I enjoyed the film and the central performances. Stephen Chow has appeared himself in previous blockbusters such as Kung Fu Hustle (HK 2004) but now he is limited to producing, writing and directing. Deng Chao and Lin Yun make a good couple and Zhang Yuqi is an excellent villainess. I thought that Show Luo, the well-known Taiwanese dancer, had a very interesting role as a merman who is half octopus/half man. Chow mined this character for some good comic material.

The Japanese connection comes with both the ecological theme shared with Miyazaki’s Ponyo (Japan 2008) and the various documentaries about pollution in Japanese waters including The Cove (US 2009). I don’t know enough about critiques of pollution and narratives of ecological destruction in Chinese media to judge how unusual this is. I’m also intrigued by the strength of the anti-business message and wonder how this is being received in China. Unlike Hollywood blockbusters, this Chinese blockbusters seems to be ‘about’ something. This places it alongside other Japanese genre pictures such as the Godzilla films.

Deng Chao as Xuan Liu

Deng Chao as Xuan Liu

Ruolan played by Zhang Yuqi

Ruolan played by Zhang Yuqi

Xuan Liu is quite a bit older than Shan and some reviewers feel this is an issue for the romance narrative. I should also point out that many reviewers criticise the CGI in the film. I never notice these things – they seemed to work fine. But perhaps evaluating effects is just a skill I don’t have? It’s far more important to have a good story and interesting characters. The role of Ruolan is played ‘straight’ by Zhang Yuqi. This is the better option, I think, than playing the villain as a comically evil character. Overall Stephen Chow makes the right decisions throughout the production.

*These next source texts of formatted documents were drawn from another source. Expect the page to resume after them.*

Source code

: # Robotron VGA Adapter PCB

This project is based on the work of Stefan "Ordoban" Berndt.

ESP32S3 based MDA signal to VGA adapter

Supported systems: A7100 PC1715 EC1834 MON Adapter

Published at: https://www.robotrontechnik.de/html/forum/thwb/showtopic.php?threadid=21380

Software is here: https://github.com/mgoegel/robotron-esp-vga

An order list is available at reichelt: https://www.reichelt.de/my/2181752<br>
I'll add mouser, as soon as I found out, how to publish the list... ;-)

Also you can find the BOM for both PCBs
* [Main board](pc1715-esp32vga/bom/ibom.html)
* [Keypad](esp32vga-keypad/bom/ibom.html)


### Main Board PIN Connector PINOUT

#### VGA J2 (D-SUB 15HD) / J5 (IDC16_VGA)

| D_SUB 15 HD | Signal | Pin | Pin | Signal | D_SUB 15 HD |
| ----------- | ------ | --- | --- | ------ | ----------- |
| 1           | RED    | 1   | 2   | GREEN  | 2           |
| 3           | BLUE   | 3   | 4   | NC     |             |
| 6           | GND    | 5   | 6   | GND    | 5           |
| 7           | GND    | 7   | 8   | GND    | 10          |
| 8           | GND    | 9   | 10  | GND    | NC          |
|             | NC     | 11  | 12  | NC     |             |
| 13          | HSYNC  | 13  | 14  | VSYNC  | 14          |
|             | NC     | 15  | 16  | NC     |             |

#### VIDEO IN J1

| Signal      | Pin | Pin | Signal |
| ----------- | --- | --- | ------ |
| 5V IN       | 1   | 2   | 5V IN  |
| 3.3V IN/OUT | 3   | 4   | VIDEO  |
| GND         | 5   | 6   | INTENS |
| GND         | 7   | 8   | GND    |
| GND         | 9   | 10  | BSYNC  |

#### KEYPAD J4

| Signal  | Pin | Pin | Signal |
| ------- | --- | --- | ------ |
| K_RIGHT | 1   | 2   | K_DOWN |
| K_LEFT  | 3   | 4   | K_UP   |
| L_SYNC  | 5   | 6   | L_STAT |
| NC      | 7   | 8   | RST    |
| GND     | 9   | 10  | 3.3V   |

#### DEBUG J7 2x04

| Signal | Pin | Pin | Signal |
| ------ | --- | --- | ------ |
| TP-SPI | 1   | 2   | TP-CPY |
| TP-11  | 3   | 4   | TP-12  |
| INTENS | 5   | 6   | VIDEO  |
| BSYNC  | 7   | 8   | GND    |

Lost in Hong Kong (China 2015)

Ba as Cai Lala (left) and Xu Zhen as Xu (right)

Bao Bei’er as Cai Lala (left) and Xu Zhen as Xu Lai (right)

Here’s the latest indicator of the development of Chinese film in a global context. American-based Asia Releasing, which currently distributes Chinese films in North America and Australasia, has moved into UK distribution with a limited ‘day and date’ release of the third in the ‘Lost‘ franchise of Chinese blockbusters, Lost in Hong Kong. The film opened in major city centre Odeons in Liverpool, Manchester, Birmingham, Sheffield and London in its first week. In the second week it expanded to include screens in Newcastle, Edinburgh and Oxford. Lost in Hong Kong grossed over $100 million on its first weekend in China and became the Chinese film with the biggest opening day box office. The high profile of the film meant it wasn’t too much of a gamble in attracting Chinese students in the UK (the largest Chinese student group in Europe). The film is also likely to appeal to the Cantonese HK diaspora because, as the title implies, it pays hommage to both Hong Kong the city and the popular Hong Kong films of the 1990s. In its first weekend in the UK Lost in Hong Kong made No 14 in the chart with a screen average of £9,477 – the highest for any title except Secret Cinema’s The Empire Strikes Back. Showings of major Hong Kong films during the Chinese New Year period have been relatively common in London and Manchester for several years, but otherwise Chinese film fans have had to wait for UK distributors to release Chinese art films or for occasional limited cinema releases of popular genre films which usually find their audiences via DVD. In that context the Asia Releasing strategy is innovatory and matches the current UK practice with blockbusters from the Hindi and Tamil film industries.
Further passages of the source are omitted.